-- SUPPLIED MATERIAL follows --

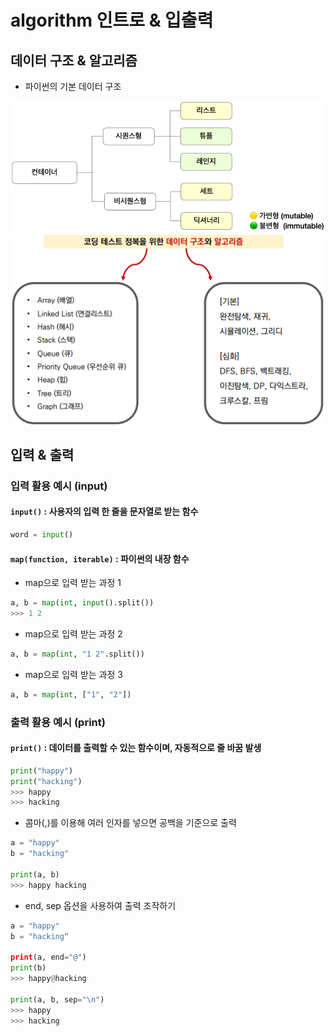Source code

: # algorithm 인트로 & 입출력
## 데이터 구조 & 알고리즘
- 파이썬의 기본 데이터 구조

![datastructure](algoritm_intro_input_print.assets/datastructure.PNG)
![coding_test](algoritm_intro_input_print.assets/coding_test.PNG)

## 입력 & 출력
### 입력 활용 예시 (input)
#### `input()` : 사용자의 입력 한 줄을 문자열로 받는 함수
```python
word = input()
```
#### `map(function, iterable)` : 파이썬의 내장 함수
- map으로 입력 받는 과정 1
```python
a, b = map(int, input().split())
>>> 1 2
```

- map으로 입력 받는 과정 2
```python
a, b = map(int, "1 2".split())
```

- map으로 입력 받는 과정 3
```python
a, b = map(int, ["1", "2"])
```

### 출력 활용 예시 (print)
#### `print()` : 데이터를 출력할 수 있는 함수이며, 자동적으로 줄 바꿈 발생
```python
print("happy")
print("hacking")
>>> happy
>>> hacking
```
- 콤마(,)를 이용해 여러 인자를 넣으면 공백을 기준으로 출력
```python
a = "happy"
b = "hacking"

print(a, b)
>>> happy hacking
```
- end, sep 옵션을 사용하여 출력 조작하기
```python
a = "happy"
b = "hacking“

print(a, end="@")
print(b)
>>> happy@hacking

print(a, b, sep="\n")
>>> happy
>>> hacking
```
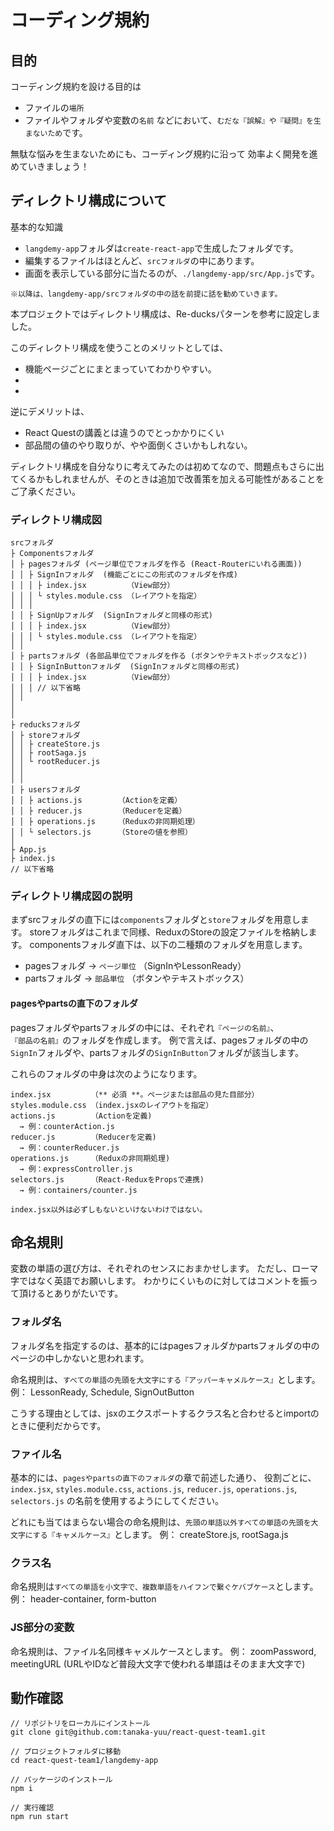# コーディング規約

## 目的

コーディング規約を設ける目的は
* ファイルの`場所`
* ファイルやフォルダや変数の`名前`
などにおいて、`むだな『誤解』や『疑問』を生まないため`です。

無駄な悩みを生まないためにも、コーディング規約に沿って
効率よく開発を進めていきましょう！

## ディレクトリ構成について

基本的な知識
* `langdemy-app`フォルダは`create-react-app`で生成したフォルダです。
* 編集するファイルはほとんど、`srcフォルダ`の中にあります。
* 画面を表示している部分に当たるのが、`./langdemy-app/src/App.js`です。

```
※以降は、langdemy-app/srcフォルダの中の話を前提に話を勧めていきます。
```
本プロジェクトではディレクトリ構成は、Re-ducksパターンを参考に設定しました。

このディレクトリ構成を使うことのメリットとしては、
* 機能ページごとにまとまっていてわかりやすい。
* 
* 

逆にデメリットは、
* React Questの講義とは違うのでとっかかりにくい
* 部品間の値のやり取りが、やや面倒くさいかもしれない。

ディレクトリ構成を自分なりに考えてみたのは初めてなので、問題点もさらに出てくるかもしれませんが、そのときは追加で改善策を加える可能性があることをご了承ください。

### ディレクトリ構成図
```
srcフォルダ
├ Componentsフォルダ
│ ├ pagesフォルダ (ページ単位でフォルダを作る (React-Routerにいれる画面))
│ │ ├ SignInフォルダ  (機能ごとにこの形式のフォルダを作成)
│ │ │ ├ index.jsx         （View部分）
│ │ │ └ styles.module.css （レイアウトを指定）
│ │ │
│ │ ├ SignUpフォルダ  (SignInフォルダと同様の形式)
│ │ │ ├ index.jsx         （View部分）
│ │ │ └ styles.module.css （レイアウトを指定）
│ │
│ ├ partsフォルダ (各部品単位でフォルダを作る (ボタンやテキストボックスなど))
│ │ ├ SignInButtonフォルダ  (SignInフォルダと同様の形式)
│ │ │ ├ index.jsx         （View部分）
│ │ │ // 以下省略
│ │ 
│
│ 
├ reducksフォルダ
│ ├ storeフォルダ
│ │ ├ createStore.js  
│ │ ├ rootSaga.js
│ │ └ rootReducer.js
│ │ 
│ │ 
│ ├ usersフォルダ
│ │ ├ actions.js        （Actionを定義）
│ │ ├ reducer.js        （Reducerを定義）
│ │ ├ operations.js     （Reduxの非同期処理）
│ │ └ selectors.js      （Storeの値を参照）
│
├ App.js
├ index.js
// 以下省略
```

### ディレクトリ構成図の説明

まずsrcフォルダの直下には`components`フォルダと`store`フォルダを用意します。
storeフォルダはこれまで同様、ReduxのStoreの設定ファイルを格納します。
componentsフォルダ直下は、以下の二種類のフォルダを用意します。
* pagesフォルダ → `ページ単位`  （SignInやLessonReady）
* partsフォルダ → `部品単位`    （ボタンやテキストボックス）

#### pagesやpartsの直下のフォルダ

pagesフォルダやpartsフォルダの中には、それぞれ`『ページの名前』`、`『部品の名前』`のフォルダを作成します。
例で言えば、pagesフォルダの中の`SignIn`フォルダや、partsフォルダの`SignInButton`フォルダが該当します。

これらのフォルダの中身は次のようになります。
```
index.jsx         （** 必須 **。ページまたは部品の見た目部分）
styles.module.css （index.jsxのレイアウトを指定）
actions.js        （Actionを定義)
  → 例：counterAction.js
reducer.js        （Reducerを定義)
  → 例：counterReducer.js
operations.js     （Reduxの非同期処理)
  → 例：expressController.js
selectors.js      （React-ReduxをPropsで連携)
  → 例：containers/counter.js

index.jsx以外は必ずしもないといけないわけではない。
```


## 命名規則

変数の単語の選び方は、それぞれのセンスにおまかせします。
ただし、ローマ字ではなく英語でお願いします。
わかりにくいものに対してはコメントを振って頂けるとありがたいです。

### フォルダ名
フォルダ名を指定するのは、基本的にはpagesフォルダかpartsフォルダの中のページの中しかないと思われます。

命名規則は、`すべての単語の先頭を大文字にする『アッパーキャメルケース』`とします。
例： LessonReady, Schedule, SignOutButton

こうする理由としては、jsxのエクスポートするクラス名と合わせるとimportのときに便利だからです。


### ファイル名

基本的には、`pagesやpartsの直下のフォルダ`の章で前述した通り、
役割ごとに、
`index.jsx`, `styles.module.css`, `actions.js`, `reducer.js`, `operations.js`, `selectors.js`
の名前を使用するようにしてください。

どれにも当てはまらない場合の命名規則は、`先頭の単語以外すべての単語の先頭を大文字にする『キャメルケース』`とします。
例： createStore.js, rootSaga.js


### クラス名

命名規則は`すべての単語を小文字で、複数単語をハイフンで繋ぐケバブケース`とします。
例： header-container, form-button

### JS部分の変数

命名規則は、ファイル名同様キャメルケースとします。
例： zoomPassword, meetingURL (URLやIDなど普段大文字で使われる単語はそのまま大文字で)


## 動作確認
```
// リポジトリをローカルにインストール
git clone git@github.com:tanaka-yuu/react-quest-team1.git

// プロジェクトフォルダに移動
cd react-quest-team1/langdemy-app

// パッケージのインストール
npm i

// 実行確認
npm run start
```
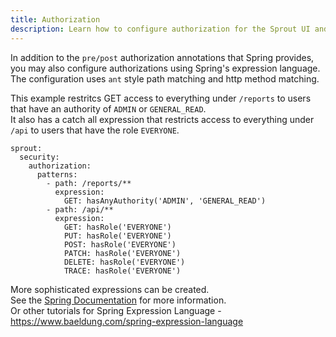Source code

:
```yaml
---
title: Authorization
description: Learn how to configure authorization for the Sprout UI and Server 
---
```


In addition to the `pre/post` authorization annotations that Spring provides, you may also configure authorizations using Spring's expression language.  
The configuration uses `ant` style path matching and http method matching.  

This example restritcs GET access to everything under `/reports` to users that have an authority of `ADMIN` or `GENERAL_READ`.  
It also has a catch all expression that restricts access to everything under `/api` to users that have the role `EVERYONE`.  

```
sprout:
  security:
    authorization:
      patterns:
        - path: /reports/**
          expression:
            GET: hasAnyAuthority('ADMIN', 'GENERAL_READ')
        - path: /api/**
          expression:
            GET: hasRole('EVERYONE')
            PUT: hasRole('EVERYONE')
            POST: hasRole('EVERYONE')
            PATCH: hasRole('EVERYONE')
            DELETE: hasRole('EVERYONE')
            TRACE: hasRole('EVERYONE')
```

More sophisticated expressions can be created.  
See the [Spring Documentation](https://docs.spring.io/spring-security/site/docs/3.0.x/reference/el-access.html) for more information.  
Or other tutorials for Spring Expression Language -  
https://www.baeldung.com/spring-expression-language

-- SUPPLIED MATERIAL concluded --

WHAT YOU NEED TO DO ::
All that should be returned is the run of lines from the start of the entries above to the line bearing "- map으로 입력 받는 과정 3", each exact, with pictures omitted.

COMPLETED TASK ::
Source code

: # algorithm 인트로 & 입출력
## 데이터 구조 & 알고리즘
- 파이썬의 기본 데이터 구조

![datastructure](algoritm_intro_input_print.assets/datastructure.PNG)
![coding_test](algoritm_intro_input_print.assets/coding_test.PNG)

## 입력 & 출력
### 입력 활용 예시 (input)
#### `input()` : 사용자의 입력 한 줄을 문자열로 받는 함수
```python
word = input()
```
#### `map(function, iterable)` : 파이썬의 내장 함수
- map으로 입력 받는 과정 1
```python
a, b = map(int, input().split())
>>> 1 2
```

- map으로 입력 받는 과정 2
```python
a, b = map(int, "1 2".split())
```

- map으로 입력 받는 과정 3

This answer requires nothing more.